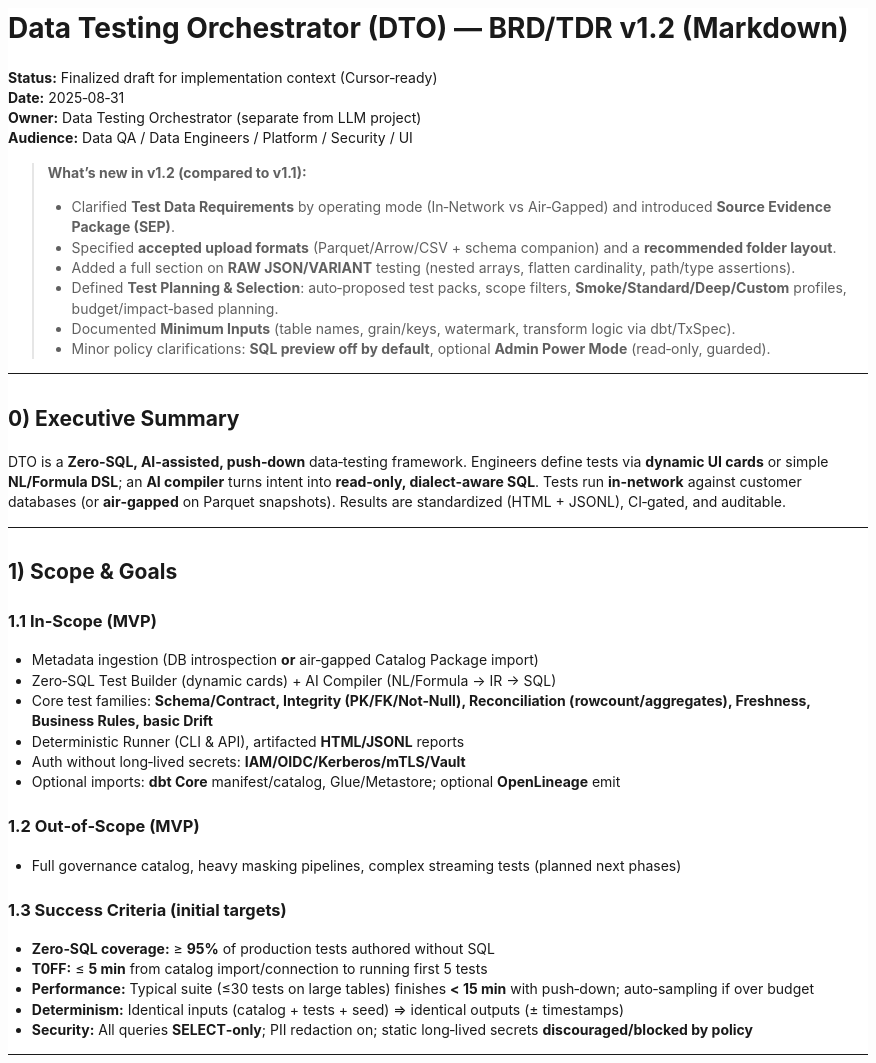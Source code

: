 # Data Testing Orchestrator (DTO) — BRD/TDR v1.2 (Markdown)

**Status:** Finalized draft for implementation context (Cursor‑ready)  
**Date:** 2025‑08‑31  
**Owner:** Data Testing Orchestrator (separate from LLM project)  
**Audience:** Data QA / Data Engineers / Platform / Security / UI

> **What’s new in v1.2 (compared to v1.1):**
> - Clarified **Test Data Requirements** by operating mode (In‑Network vs Air‑Gapped) and introduced **Source Evidence Package (SEP)**.  
> - Specified **accepted upload formats** (Parquet/Arrow/CSV + schema companion) and a **recommended folder layout**.  
> - Added a full section on **RAW JSON/VARIANT** testing (nested arrays, flatten cardinality, path/type assertions).  
> - Defined **Test Planning & Selection**: auto‑proposed test packs, scope filters, **Smoke/Standard/Deep/Custom** profiles, budget/impact‑based planning.  
> - Documented **Minimum Inputs** (table names, grain/keys, watermark, transform logic via dbt/TxSpec).  
> - Minor policy clarifications: **SQL preview off by default**, optional **Admin Power Mode** (read‑only, guarded).

---

## 0) Executive Summary

DTO is a **Zero‑SQL, AI‑assisted, push‑down** data‑testing framework. Engineers define tests via **dynamic UI cards** or simple **NL/Formula DSL**; an **AI compiler** turns intent into **read‑only, dialect‑aware SQL**. Tests run **in‑network** against customer databases (or **air‑gapped** on Parquet snapshots). Results are standardized (HTML + JSONL), CI‑gated, and auditable.

---

## 1) Scope & Goals

### 1.1 In‑Scope (MVP)
- Metadata ingestion (DB introspection **or** air‑gapped Catalog Package import)
- Zero‑SQL Test Builder (dynamic cards) + AI Compiler (NL/Formula → IR → SQL)
- Core test families: **Schema/Contract, Integrity (PK/FK/Not‑Null), Reconciliation (rowcount/aggregates), Freshness, Business Rules, basic Drift**
- Deterministic Runner (CLI & API), artifacted **HTML/JSONL** reports
- Auth without long‑lived secrets: **IAM/OIDC/Kerberos/mTLS/Vault**
- Optional imports: **dbt Core** manifest/catalog, Glue/Metastore; optional **OpenLineage** emit

### 1.2 Out‑of‑Scope (MVP)
- Full governance catalog, heavy masking pipelines, complex streaming tests (planned next phases)

### 1.3 Success Criteria (initial targets)
- **Zero‑SQL coverage:** ≥ **95%** of production tests authored without SQL
- **T0FF:** ≤ **5 min** from catalog import/connection to running first 5 tests
- **Performance:** Typical suite (≤30 tests on large tables) finishes **< 15 min** with push‑down; auto‑sampling if over budget
- **Determinism:** Identical inputs (catalog + tests + seed) ⇒ identical outputs (± timestamps)
- **Security:** All queries **SELECT‑only**; PII redaction on; static long‑lived secrets **discouraged/blocked by policy**

---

════════════════

### WHAT IS NEEDED
Starting with the first line of the data above and ending with the line containing "(compared to v1.1):**", please restate every line exactly, leaving images out.

### SOLUTION FOR THIS PROBLEM
Source code

: # Data Testing Orchestrator (DTO) — BRD/TDR v1.2 (Markdown)

**Status:** Finalized draft for implementation context (Cursor‑ready)  
**Date:** 2025‑08‑31  
**Owner:** Data Testing Orchestrator (separate from LLM project)  
**Audience:** Data QA / Data Engineers / Platform / Security / UI

> **What’s new in v1.2 (compared to v1.1):**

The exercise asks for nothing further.